● ABOUT THIS TASK
Every line containing "musí" should be identified and copied from the data below.

── INPUT RECORDS ──

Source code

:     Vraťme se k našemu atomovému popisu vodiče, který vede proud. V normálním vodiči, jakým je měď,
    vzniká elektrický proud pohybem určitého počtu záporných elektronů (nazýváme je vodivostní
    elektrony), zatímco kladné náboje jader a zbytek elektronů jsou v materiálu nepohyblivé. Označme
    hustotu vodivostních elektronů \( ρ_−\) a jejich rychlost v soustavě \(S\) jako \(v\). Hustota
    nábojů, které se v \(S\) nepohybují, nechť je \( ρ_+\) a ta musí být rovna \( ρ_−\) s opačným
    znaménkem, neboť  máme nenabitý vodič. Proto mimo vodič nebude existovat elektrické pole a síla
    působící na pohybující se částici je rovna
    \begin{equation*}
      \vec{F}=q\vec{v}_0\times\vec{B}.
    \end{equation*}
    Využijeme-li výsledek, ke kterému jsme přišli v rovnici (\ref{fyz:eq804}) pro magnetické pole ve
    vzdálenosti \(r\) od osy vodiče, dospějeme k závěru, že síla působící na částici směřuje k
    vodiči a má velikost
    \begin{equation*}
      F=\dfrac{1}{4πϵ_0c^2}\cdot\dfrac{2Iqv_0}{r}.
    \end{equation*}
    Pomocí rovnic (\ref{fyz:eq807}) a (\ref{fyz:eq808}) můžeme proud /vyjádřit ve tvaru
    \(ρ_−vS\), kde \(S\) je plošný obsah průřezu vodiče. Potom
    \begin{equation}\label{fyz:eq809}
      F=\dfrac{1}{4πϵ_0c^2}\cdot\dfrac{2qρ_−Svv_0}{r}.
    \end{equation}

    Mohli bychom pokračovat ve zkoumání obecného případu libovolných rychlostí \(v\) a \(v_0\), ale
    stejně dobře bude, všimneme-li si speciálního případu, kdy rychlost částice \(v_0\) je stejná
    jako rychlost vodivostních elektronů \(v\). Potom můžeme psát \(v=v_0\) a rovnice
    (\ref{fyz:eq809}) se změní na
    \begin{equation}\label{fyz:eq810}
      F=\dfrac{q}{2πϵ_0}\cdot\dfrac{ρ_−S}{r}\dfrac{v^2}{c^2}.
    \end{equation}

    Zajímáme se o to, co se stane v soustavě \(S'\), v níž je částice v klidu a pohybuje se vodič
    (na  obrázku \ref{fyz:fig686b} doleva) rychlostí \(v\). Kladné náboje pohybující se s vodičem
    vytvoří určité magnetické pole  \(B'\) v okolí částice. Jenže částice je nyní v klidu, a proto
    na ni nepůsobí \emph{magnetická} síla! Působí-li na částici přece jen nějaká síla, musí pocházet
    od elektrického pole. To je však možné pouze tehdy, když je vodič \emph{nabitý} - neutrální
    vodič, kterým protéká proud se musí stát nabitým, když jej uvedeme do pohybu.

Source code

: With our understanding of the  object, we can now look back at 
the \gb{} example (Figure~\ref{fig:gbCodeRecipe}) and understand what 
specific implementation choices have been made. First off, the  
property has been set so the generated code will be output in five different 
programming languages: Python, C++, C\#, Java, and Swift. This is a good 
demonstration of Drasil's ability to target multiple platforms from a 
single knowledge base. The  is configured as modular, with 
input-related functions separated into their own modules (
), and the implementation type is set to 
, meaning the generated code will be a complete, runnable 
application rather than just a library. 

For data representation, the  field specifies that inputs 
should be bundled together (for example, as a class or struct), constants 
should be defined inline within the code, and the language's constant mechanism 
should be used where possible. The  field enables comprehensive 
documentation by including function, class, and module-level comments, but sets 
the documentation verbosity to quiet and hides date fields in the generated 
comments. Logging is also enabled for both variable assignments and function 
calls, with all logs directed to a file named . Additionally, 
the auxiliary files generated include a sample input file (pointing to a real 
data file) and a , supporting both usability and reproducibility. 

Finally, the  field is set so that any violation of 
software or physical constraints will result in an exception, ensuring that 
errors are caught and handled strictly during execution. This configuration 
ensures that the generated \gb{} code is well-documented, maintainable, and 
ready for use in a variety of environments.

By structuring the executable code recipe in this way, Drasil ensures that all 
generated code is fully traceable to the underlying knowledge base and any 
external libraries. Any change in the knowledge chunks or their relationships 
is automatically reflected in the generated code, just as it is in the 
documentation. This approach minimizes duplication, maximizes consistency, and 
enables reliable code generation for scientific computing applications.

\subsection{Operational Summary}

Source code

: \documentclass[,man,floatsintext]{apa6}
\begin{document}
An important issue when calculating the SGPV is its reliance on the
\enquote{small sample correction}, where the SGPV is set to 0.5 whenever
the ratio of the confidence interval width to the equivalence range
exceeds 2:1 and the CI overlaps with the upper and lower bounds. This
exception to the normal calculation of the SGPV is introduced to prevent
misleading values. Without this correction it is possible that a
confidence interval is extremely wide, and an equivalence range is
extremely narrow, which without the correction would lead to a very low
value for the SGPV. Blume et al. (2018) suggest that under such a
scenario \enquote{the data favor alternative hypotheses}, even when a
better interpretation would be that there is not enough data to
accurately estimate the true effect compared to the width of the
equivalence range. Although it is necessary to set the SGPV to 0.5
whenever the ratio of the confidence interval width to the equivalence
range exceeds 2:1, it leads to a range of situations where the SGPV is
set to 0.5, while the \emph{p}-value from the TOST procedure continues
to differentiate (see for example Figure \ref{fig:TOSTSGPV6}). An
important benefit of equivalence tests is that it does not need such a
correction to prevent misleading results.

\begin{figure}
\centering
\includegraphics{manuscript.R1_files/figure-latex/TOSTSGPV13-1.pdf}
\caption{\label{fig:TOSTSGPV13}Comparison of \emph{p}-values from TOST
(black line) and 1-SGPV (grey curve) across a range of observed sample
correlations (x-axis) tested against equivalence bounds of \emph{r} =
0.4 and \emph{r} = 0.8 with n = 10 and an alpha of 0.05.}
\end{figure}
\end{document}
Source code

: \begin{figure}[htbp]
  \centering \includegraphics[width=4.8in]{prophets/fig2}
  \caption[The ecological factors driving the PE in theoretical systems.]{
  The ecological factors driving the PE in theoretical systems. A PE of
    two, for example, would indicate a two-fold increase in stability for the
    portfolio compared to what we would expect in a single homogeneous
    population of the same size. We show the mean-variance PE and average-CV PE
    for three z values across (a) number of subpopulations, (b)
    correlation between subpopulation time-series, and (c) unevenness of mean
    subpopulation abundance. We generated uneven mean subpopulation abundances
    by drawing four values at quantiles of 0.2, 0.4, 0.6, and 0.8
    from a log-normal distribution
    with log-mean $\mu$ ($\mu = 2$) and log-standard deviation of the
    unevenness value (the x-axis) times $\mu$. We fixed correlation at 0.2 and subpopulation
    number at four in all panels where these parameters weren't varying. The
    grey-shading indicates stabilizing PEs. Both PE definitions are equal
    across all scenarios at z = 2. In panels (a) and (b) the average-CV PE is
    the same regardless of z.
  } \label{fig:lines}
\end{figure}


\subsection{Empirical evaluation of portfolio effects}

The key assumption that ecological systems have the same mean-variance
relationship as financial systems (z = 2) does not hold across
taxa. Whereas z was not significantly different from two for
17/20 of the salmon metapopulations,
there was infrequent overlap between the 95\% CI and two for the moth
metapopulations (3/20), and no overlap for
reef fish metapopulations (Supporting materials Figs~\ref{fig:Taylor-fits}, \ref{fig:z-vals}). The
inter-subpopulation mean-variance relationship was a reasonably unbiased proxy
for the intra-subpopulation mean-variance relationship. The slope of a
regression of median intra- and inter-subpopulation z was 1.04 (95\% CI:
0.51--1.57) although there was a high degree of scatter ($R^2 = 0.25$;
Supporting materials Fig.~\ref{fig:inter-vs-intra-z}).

───

● RESPONSE TO THIS TASK
    nábojů, které se v \(S\) nepohybují, nechť je \( ρ_+\) a ta musí být rovna \( ρ_−\) s opačným
    na ni nepůsobí \emph{magnetická} síla! Působí-li na částici přece jen nějaká síla, musí pocházet
    vodič, kterým protéká proud se musí stát nabitým, když jej uvedeme do pohybu.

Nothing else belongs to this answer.